GPU related stuff

2009-07-09 Thread Farshid Mossaiby

Hi all,

Some time ago on this list, there was some discussion about GPU and a GPU 
version of PETSc. I would like to know if there has been any progress. Also, I 
need some advice on preconditioners suitable for GPU platforms.

May I know what platform/language you are using, e.g. nVidia/CUDA, ATI/ATI 
Stream SDK or OpenCL?

Best regards,
Farshid Mossaiby


  



GPU related stuff

2009-07-09 Thread Matthew Knepley
On Thu, Jul 9, 2009 at 6:15 AM, Farshid Mossaiby mossaiby at yahoo.com wrote:


 Hi all,

 Some time ago on this list, there was some discussion about GPU and a GPU
 version of PETSc.
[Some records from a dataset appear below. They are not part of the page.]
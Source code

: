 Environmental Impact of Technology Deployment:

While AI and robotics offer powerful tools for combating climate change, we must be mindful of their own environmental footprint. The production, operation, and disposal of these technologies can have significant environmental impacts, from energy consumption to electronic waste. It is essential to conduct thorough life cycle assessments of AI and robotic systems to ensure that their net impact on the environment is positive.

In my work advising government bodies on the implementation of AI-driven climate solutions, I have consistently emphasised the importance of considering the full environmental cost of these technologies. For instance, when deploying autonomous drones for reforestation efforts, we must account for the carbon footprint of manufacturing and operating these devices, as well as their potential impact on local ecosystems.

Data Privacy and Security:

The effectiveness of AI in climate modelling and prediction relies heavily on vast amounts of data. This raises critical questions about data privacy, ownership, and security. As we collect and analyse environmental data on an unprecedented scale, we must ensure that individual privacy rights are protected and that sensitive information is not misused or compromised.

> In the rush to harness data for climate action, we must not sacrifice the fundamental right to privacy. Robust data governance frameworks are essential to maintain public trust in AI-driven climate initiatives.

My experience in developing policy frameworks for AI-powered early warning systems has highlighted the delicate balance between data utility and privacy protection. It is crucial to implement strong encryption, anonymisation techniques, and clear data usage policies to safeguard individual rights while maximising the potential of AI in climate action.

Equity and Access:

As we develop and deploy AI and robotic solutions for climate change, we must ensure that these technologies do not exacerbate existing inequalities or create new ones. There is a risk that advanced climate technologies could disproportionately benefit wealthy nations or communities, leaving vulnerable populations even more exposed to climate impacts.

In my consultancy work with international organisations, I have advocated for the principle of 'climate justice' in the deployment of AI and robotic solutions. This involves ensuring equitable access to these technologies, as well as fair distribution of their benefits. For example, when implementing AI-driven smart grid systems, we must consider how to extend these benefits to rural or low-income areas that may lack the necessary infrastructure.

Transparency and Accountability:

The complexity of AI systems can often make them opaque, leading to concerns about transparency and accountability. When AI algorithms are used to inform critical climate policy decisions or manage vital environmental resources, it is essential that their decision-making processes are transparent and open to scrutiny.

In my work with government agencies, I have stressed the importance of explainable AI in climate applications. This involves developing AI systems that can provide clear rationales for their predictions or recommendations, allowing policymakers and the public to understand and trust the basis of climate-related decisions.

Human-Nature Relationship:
I would like to know if there has been any progress. Also,
 I need some advice on preconditioners suitable for GPU platforms.
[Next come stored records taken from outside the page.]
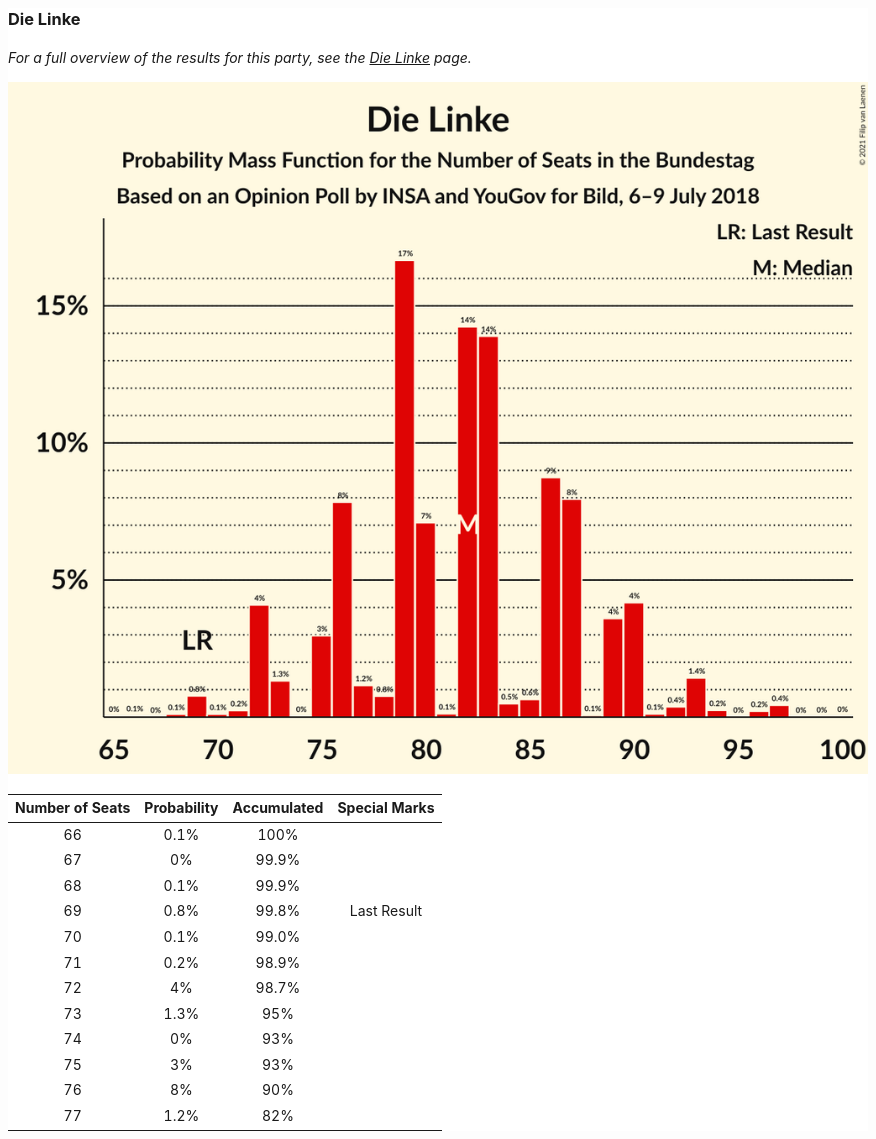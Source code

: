 ### Die Linke

*For a full overview of the results for this party, see the [Die Linke](party-dielinke.html) page.*

![Graph with seats probability mass function not yet produced](2018-07-09-INSAandYouGov-seats-pmf-dielinke.png "Seats Probability Mass Function")

| Number of Seats | Probability | Accumulated | Special Marks |
|:---------------:|:-----------:|:-----------:|:-------------:|
| 66 | 0.1% | 100% |  |
| 67 | 0% | 99.9% |  |
| 68 | 0.1% | 99.9% |  |
| 69 | 0.8% | 99.8% | Last Result |
| 70 | 0.1% | 99.0% |  |
| 71 | 0.2% | 98.9% |  |
| 72 | 4% | 98.7% |  |
| 73 | 1.3% | 95% |  |
| 74 | 0% | 93% |  |
| 75 | 3% | 93% |  |
| 76 | 8% | 90% |  |
| 77 | 1.2% | 82% |  |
We have been progressing, but will not make a release until the fall. PCs
which have high flop to memory access ratios look good.
No surprise there.



 May I know what platform/language you are using, e.g. nVidia/CUDA, ATI/ATI
 Stream SDK or OpenCL?


CUDA.

  Matt



 Best regards,
 Farshid Mossaiby

-- 
What most experimenters take for granted before they begin their experiments
is infinitely more interesting than any results to which their experiments
lead.
-- Norbert Wiener
-- next part --
An HTML attachment was scrubbed...
URL: 
http://lists.mcs.anl.gov/pipermail/petsc-dev/attachments/20090709/1609129e/attachment.html


GPU related stuff

2009-07-09 Thread Jed Brown
Matthew Knepley wrote:

 PCs which have high flop to memory access ratios look good.  No
 surprise there.

My concern here is that almost all good preconditioners are
multiplicative in the fine-grained kernels or do significant work on
coarse levels.  Both of these are very bad for putting on a GPU.
Switching from SOR or ILU to Jacobi or red-black GS will greatly improve
the throughput on a GPU, but is normally much less effective.  Since the
GPU typically needs thousands of threads to attain high performance,
it's really hard to use on all but the finest level.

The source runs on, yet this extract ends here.